The goal is not to replace existing VDP systems, but to understand where a lightweight, open-source approach could realistically fit.

Thanks in advance!
 
Although not my area (large-format printing and textiles), from what I know, you have to export to PDF for people to use your program. SVG for printing probably has two big problems: color management (recent changes) and support from RIPs. Just my two cents.
 
Thanks, that’s very helpful.

Yes, my idea is not to rely on SVG for final output, but to use it as an internal templating format and then export to PDF for production.

I’m currently exploring a Ghostscript-based step for PDF/X output to improve compatibility with RIP workflows (My experience in this world is very, very small and I had to look up what RIP is)

Good to know that SVG support itself would be a limitation in practice.
 
Since my background is more on the development side, I’d really value input from people experienced in VDP / prepress:

- At what point would something like this become usable in a real production workflow?
I don't see an example of a use case here.
Exactly WHAT are you planning to output? Just VDP products?

- What are the critical gaps you’d expect (color management, PDF consistency, font embedding, etc.)?
Inkscape is a bitmap application so Fonts should be no issue as they will disappear at output.
File size for bitmap items - 4x4 is 16 times larger than 1x1 - so your final output product size multiplies the file size.
300 dpi minimum but we routinely use 1200 dpi.
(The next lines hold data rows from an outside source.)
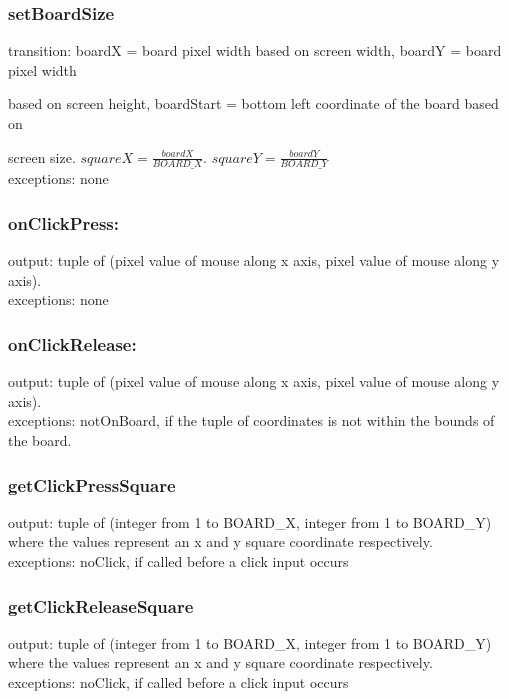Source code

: \documentclass{article}
\begin{document}
        \subsubsection*{setBoardSize} 
            transition: boardX = board pixel width based on screen width, boardY = board pixel width
            
            based on screen height, boardStart = bottom left coordinate of the board based on 
            
            screen size. $squareX = \frac{boardX}{BOARD\_X}$. $squareY = \frac{boardY}{BOARD\_Y}$ \\
            exceptions: none
                
        \subsubsection*{onClickPress:} 
            output: tuple of (pixel value of mouse along x axis, pixel value of mouse along y axis). \\
            exceptions: none
        
        \subsubsection*{onClickRelease:} 
            output: tuple of (pixel value of mouse along x axis, pixel value of mouse along y axis). \\
            exceptions: notOnBoard, if the tuple of coordinates is not within the bounds of the board. 
            
        \subsubsection*{getClickPressSquare} 
            output: tuple of (integer from 1 to BOARD\_X, integer from 1 to BOARD\_Y) where the values represent an x and y square coordinate respectively. \\
            exceptions: noClick, if called before a click input occurs
        
        \subsubsection*{getClickReleaseSquare} 
            output: tuple of (integer from 1 to BOARD\_X, integer from 1 to BOARD\_Y) where the values represent an x and y square coordinate respectively. \\
            exceptions: noClick, if called before a click input occurs
        
\end{document}
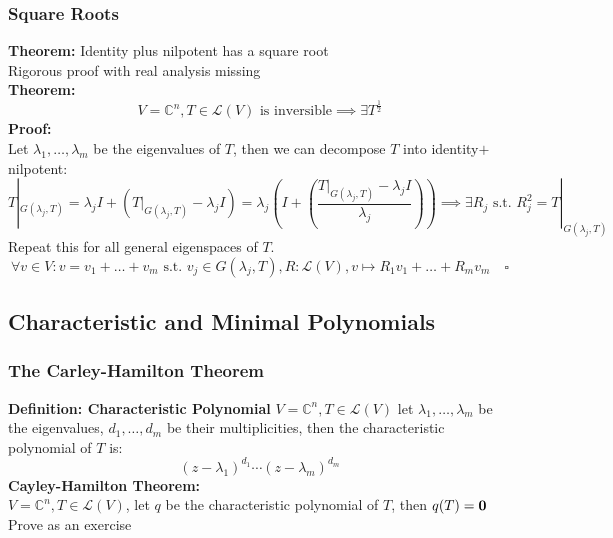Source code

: \documentclass{article}
\newcommand{\st}{\mbox{ s.t. }}
\newcommand{\0}{{\bf{0}}}
\begin{document}
\subsubsection{Square Roots}
\textbf{Theorem:} Identity plus nilpotent has a square root\\
\null\hfill{Rigorous proof with real analysis missing}\\
\textbf{Theorem:}
$$V=\mathbb{C}^n,T\in\mathcal{L}(V)\mbox{ is inversible}\implies\exists T^{\frac{1}{2}}$$
\textbf{Proof:}\\
Let $\lambda_1,\dots,\lambda_m$ be the eigenvalues of $T$, then we can decompose $T$ into identity$+$nilpotent:
$$T|_{G(\lambda_j,T)}=\lambda_jI+\left(T|_{G(\lambda_j,T)}-\lambda_jI\right)=\lambda_j\left(I+\left(\dfrac{T|_{G(\lambda_j,T)}-\lambda_jI}{\lambda_j}\right)\right)\implies\exists R_j\st R_j^2=T|_{G(\lambda_j,T)}$$
Repeat this for all general eigenspaces of $T$.
$$\forall v\in V:v=v_1+\dots+v_m\st v_j\in G(\lambda_j,T),R:\mathcal{L}(V),v\mapsto R_1v_1+\dots+R_mv_m\quad\square$$
\subsection{Characteristic and Minimal Polynomials}
\subsubsection{The Carley-Hamilton Theorem}
\textbf{Definition: Characteristic Polynomial}
$V=\mathbb{C}^n,T\in\mathcal{L}(V)$ let $\lambda_1,\dots,\lambda_m$ be the eigenvalues, $d_1,\dots,d_m$ be their multiplicities, then the characteristic polynomial of $T$ is:
$$(z-\lambda_1)^{d_1}\cdots(z-\lambda_m)^{d_m}$$
\textbf{Cayley-Hamilton Theorem:}\\
$V=\mathbb{C}^n,T\in\mathcal{L}(V)$, let $q$ be the characteristic polynomial of $T$, then $q(T)=\0$\\
\null\hfill{Prove as an exercise}
\end{document}
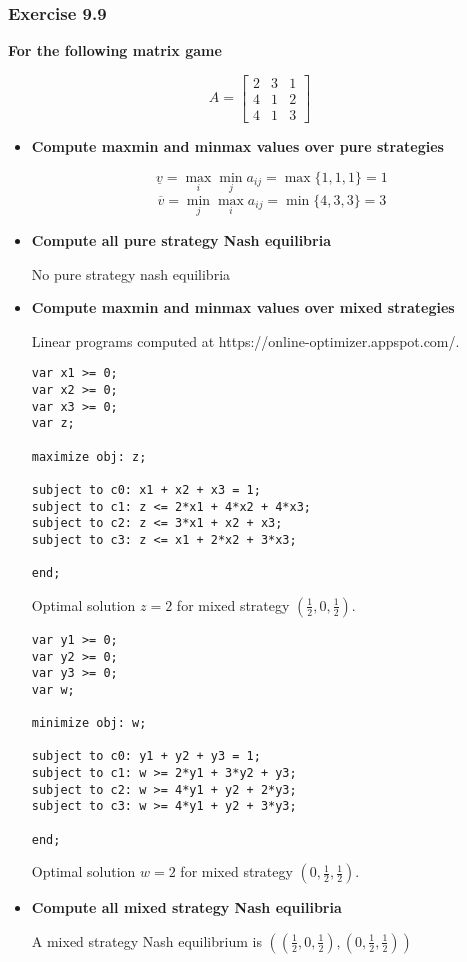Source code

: \documentclass[12pt, a4paper]{article}
\begin{document}
\subsubsection*{Exercise 9.9}

\textbf{For the following matrix game}

    \[A = \begin{bmatrix}
        2 & 3 & 1 \\
        4 & 1 & 2 \\
        4 & 1 & 3
    \end{bmatrix}\]

\begin{itemize}
    \item \textbf{Compute maxmin and minmax values over pure strategies}
    
    \[ \underline{v} = \max_i \min_j a_{ij} = \max\{1, 1, 1\} = 1 \]
    \[ \overline{v} = \min_j \max_i a_{ij} = \min\{4, 3, 3\} = 3 \]


    \item \textbf{Compute all pure strategy Nash equilibria}
    
    No pure strategy nash equilibria

    \item \textbf{Compute maxmin and minmax values over mixed strategies}
    
    Linear programs computed at https://online-optimizer.appspot.com/.

    \begin{verbatim}
var x1 >= 0;
var x2 >= 0;
var x3 >= 0;
var z;

maximize obj: z;

subject to c0: x1 + x2 + x3 = 1;
subject to c1: z <= 2*x1 + 4*x2 + 4*x3;
subject to c2: z <= 3*x1 + x2 + x3;
subject to c3: z <= x1 + 2*x2 + 3*x3;

end;
    \end{verbatim}

    Optimal solution $z=2$ for mixed strategy $\left(\frac{1}{2}, 0, \frac{1}{2}\right)$.

    \begin{verbatim}
var y1 >= 0;
var y2 >= 0;
var y3 >= 0;
var w;

minimize obj: w;

subject to c0: y1 + y2 + y3 = 1;
subject to c1: w >= 2*y1 + 3*y2 + y3;
subject to c2: w >= 4*y1 + y2 + 2*y3;
subject to c3: w >= 4*y1 + y2 + 3*y3;

end;
    \end{verbatim}

    Optimal solution $w=2$ for mixed strategy $\left(0, \frac{1}{2}, \frac{1}{2}\right)$.

    \item \textbf{Compute all mixed strategy Nash equilibria}
    
    A mixed strategy Nash equilibrium is $\left(\left(\frac{1}{2}, 0, \frac{1}{2}\right), \left(0, \frac{1}{2}, \frac{1}{2} \right) \right)$

\end{itemize}




\end{document}
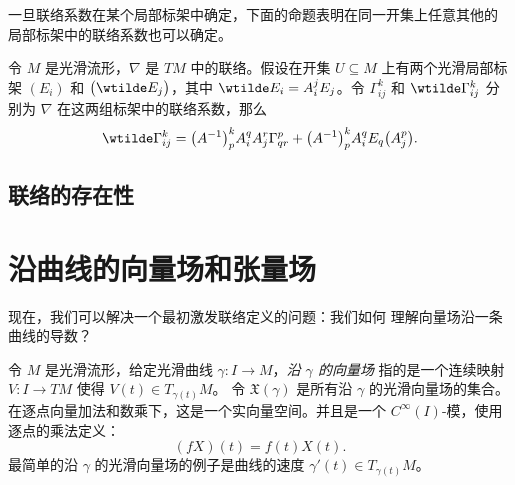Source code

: \documentclass[fontset=none]{Notes}
\begin{document}
一旦联络系数在某个局部标架中确定，下面的命题表明在同一开集上任意其他的
局部标架中的联络系数也可以确定。

\begin{proposition}[联络系数的变换法则]
  令 $M$ 是光滑流形，$\nabla$ 是 $TM$ 中的联络。假设在开集 $U\subseteq M$
  上有两个光滑局部标架 $(E_i)$ 和 $\bigl(\wtilde E_j\bigr)$，其中
  $\wtilde E_i=A_i^jE_j$。令 $\Gamma_{ij}^k$ 和 $\wtilde\Gamma_{ij}^k$
  分别为 $\nabla$ 在这两组标架中的联络系数，那么 
  \begin{equation}
    \wtilde \Gamma_{ij}^k=\bigl(A^{-1}\bigr)_p^kA_i^qA_j^r\Gamma_{qr}^p
    +\bigl(A^{-1}\bigr)_p^kA_i^qE_q\bigl(A_j^p\bigr).
  \end{equation}
\end{proposition}

\subsection{联络的存在性}


\section{沿曲线的向量场和张量场}

现在，我们可以解决一个最初激发联络定义的问题：我们如何
理解向量场沿一条曲线的导数？

令 $M$ 是光滑流形，给定光滑曲线 $\gamma:I\to M$，\emph{沿 $\gamma$ 的向量场}
指的是一个连续映射 $V:I\to TM$ 使得 $V(t)\in T_{\gamma(t)}M$。
令 $\mathfrak{X}(\gamma)$ 是所有沿 $\gamma$ 的光滑向量场的集合。
在逐点向量加法和数乘下，这是一个实向量空间。并且是一个
$C^\infty(I)$-模，使用逐点的乘法定义：
\[
  (fX)(t)=f(t)X(t).  
\]
最简单的沿 $\gamma$ 的光滑向量场的例子是曲线的速度
$\gamma'(t)\in T_{\gamma(t)}M$。
\end{document}
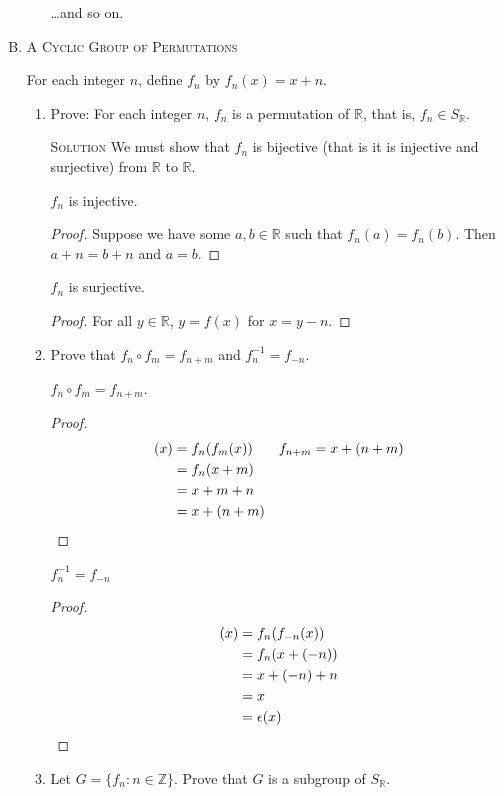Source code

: \documentclass[twoside]{amsart}
\newcommand{\Reals}{\ensuremath{\mathbb{R}}\xspace}
\newcommand{\Integers}{\ensuremath{\mathbb{Z}{}}\xspace}
\newcommand{\solution}{\textsc{Solution}\xspace}
\newcommand{\eps}{\ensuremath{\epsilon}\xspace}
\begin{document}
\begin{enumerate}[A.]
\begin{enumerate}[1]
      \dots and so on.
   \end{enumerate}

   \item \textsc{A Cyclic Group of Permutations}

   \noindent For each integer $n$, define $f_n$ by $f_n(x)=x+n$.
   \begin{enumerate}[1]
      \item Prove: For each integer $n$, $f_n$ is a permutation of \Reals,
      that is, $f_n \in S_{\mathbb{R}}$.

      \solution We must show that $f_n$ is bijective (that is it is
       injective and surjective) from \Reals to \Reals.

      $f_n$ is injective. 
      \begin{proof}
         Suppose we have some $a,b \in \Reals$ such that
	  $f_n(a)=f_n(b)$. Then $a+n=b+n$ and $a=b$.
      \end{proof}
      $f_n$ is surjective.
      \begin{proof}
         For all $y \in \Reals$, $y=f(x)$ for $x=y-n$.
      \end{proof}

      \item Prove that $f_n \circ f_m = f_{n+m}$ and $f_n^{-1} = f_{-n}$.

      $f_n \circ f_m = f_{n+m}$.
      \begin{proof}
      \begin{align*}
          [f_n \circ f_m](x) &= f_n(f_m(x)) & f_{n+m} &= x + (n+m) \\
	                     &= f_n(x + m) \\
			     &= x + m + n \\
			     &= x + (n+m) \qedhere
      \end{align*}
      \end{proof}
      $f_n^{-1} = f_{-n}$
      \begin{proof}
      \begin{align*}
         [f_n \circ f_{-n}](x) &= f_n(f_{-n}(x)) \\
	                       &= f_n(x + (-n))  \\
			       &= x + (-n) + n \\
			       &= x \\
			       &= \eps(x) \qedhere
      \end{align*}
      \end{proof}

      \item Let $G=\{f_n : n \in \Integers\}$. Prove that $G$ is a subgroup
      of $S_{\Reals}$.


\end{enumerate}
\end{enumerate}
\end{document}
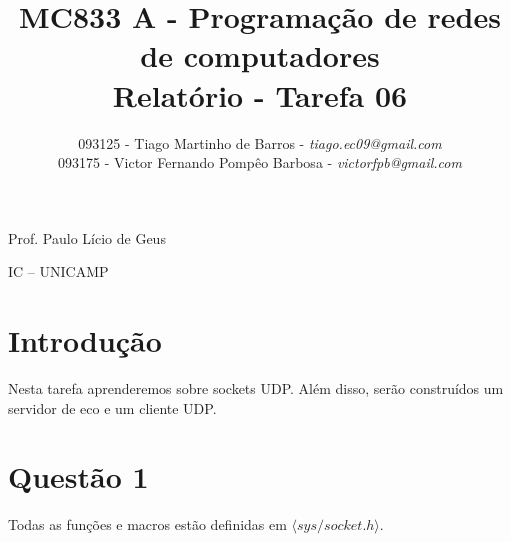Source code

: \documentclass[a4paper,10pt]{article}
\begin{document}


\title{MC833 A - Programação de redes de computadores\\
Relatório - Tarefa 06}

\author {   093125 - Tiago Martinho de Barros - \textit{tiago.ec09@gmail.com}\\
            093175 - Victor Fernando Pompêo Barbosa - \textit{victorfpb@gmail.com}}


\maketitle

\centerline{Prof. Paulo Lício de Geus}
\centerline{IC -- UNICAMP}

\vspace{2cm}
\tableofcontents
    
\newpage
\section{Introdução}
\hspace{14pt}

    Nesta tarefa aprenderemos sobre sockets UDP. Além disso, serão construídos um servidor de eco e um cliente UDP. 

\section{Questão 1}

Todas as funções e macros estão definidas em $\langle sys/socket.h \rangle$.
\end{document}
One single letter (A4) size page at 1200 dpi is 30+mb.
- Is an SVG-based templating approach viable long-term, or are there fundamental limitations?
Fundamentally bitmap is the issue.
- Any standards or best practices I should prioritize early on?
Ask what works - first - and understand the difference between bitmap and vector objects. You can use image replacement options for the RIP in VDP output to lower the overall multipage file sizes but if you make them SVG and they are unique you have to send individual pages so BIG files or lower quality.
The goal is not to replace existing VDP systems, but to understand where a lightweight, open-source approach could realistically fit.
Programmatically Inkscape is useful. How large is your output file when you send 1,000 pages of 5x7 postcards with bleed and variable text at the minimum 300dpi? I can send a file that is 10's of mb if I use PDF with vector fonts and type and most of that file size is PDF overhead. YMMV
Thanks in advance!
 
I don't see an example of a use case here.
Exactly WHAT are you planning to output? Just VDP products?
Hi @chriscozi . I have a powerful system that can create SVG files from dataset. I think that in terms of design, it probably has many more features than existing VDP tools, but it wasn't designed for professional VDP.
From SVG, I can export to all supported formats in Inkscape, (pdf, png, jpeg, tiff...) but for VDP, I understand that only pdf is a valid output.
Inkscape is a bitmap application so Fonts should be no issue as they will disappear at output.
File size for bitmap items - 4x4 is 16 times larger than 1x1 - so your final output product size multiplies the file size.
300 dpi minimum but we routinely use 1200 dpi. One single letter (A4) size page at 1200 dpi is 30+mb.
Inkscape is a vector application that works natively with SVG format. It is the opensource version of Illustrator. So by default it has no dpi limit, or it's as high as any vector tool.
Fundamentally bitmap is the issue.

Ask what works - first - and understand the difference between bitmap and vector objects. You can use image replacement options for the RIP in VDP output to lower the overall multipage file sizes but if you make them SVG and they are unique you have to send individual pages so BIG files or lower quality.
SVG is a standard almost as comprehensive as PDF. It can be as simple as a small vector icon of less than 1KB (i.e. most of the icons you see in all webpages around the word, included the arrow inside this "Post replay" button) or contain vectors, text, images, pages, filters, gradients, and all sorts of commands, just like PDF.
It can work with clones that avoid repeating elements, and even external references so can be a very efficient file format.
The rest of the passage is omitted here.